Three Londonderry men who had bomb in car are jailed
Three men who pleaded guilty to having a bomb in a car have each been sentenced to 10 years imprisonment.
Jason Lee Anna Ceulemans, 42, Damien Harkin, 48, and Neil Christopher Hegarty, 49, will serve five years in prison and the rest on licence.
"This was a particularly effective device designed to pierce armoured vehicles and kill or cause serious harm to the occupants," the judge said.
The three men also admitted having articles for use in acts of terrorism.
Ceulemans, Lecky Road, Harkin, Westland Avenue, and Hegarty, Sackville Street, all Londonderry, had each pleaded guilty to a charge of possessing the device to enable some other person to endanger life or cause serious injury to property.
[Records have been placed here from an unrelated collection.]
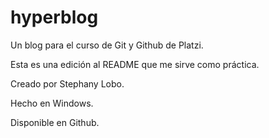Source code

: # hyperblog
Un blog para el curso de Git y Github de Platzi.

Esta es una edición al README que me sirve como práctica.

Creado por Stephany Lobo.

Hecho en Windows.

Disponible en Github.
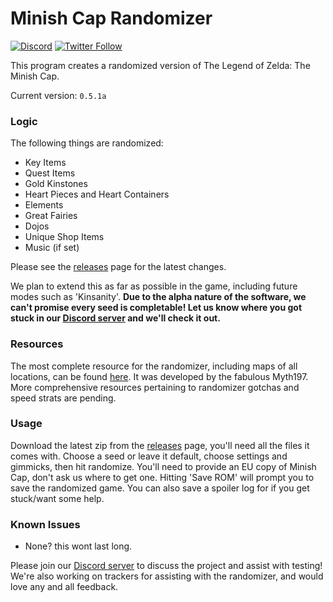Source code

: # Minish Cap Randomizer

[![Discord](https://discordapp.com/api/guilds/342341497024151553/embed.png?style=shield)](https://discord.gg/ndFuWbV)
[![Twitter Follow](https://img.shields.io/badge/follow-%40minishmaker-blue.svg?style=flat&logo=twitter)](https://twitter.com/minishmaker)

This program creates a randomized version of The Legend of Zelda: The Minish Cap.

Current version: `0.5.1a`

### Logic
The following things are randomized:
- Key Items
- Quest Items
- Gold Kinstones
- Heart Pieces and Heart Containers
- Elements
- Great Fairies
- Dojos
- Unique Shop Items
- Music (if set)

Please see the [releases](https://github.com/minishmaker/randomizer/releases) page for the latest changes.

We plan to extend this as far as possible in the game, including future modes such as 'Kinsanity'. **Due to the alpha nature of the software, we can't promise every seed is completable! Let us know where you got stuck in our [Discord server](https://discord.gg/ndFuWbV) and we'll check it out.**

### Resources
The most complete resource for the randomizer, including maps of all locations, can be found [here](https://docs.google.com/document/d/e/2PACX-1vQrBNKQQnZ1xtjDzbWabN5tjd7801j2jAvz9-QNC1acpMxGioExWfzbfOOMGKk9f5MkL5MHCofVeaEc/pub). It was developed by the fabulous Myth197.
More comprehensive resources pertaining to randomizer gotchas and speed strats are pending.

### Usage
Download the latest zip from the [releases](https://github.com/minishmaker/randomizer/releases) page, you'll need all the files it comes with. Choose a seed or leave it default, choose settings and gimmicks, then hit randomize. You'll need to provide an EU copy of Minish Cap, don't ask us where to get one. Hitting 'Save ROM' will prompt you to save the randomized game. You can also save a spoiler log for if you get stuck/want some help.

### Known Issues
- None? this wont last long.



Please join our [Discord server](https://discord.gg/ndFuWbV) to discuss the project and assist with testing!
We're also working on trackers for assisting with the randomizer, and would love any and all feedback.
The prosecutor told Belfast Crown Court that the car with all three men on board was stopped in the Westway area of Creggan on 3 December, 2012.
The three were all wearing dark clothing, with Hegarty and Harkin both wearing a pair of woollen gloves over latex gloves. Hegarty was also in possession of a walkie talkie radio, which he later claimed belonged to one of his children.
When police searched the Renault Megane, they discovered a rucksack in the rear footwell that contained what they described as "a viable explosive fired projectile".
An Army technical officer was called to the scene and established there was a commercial detonator inserted into a quantity of high explosives. The rucksack also contained an improvised firing pack.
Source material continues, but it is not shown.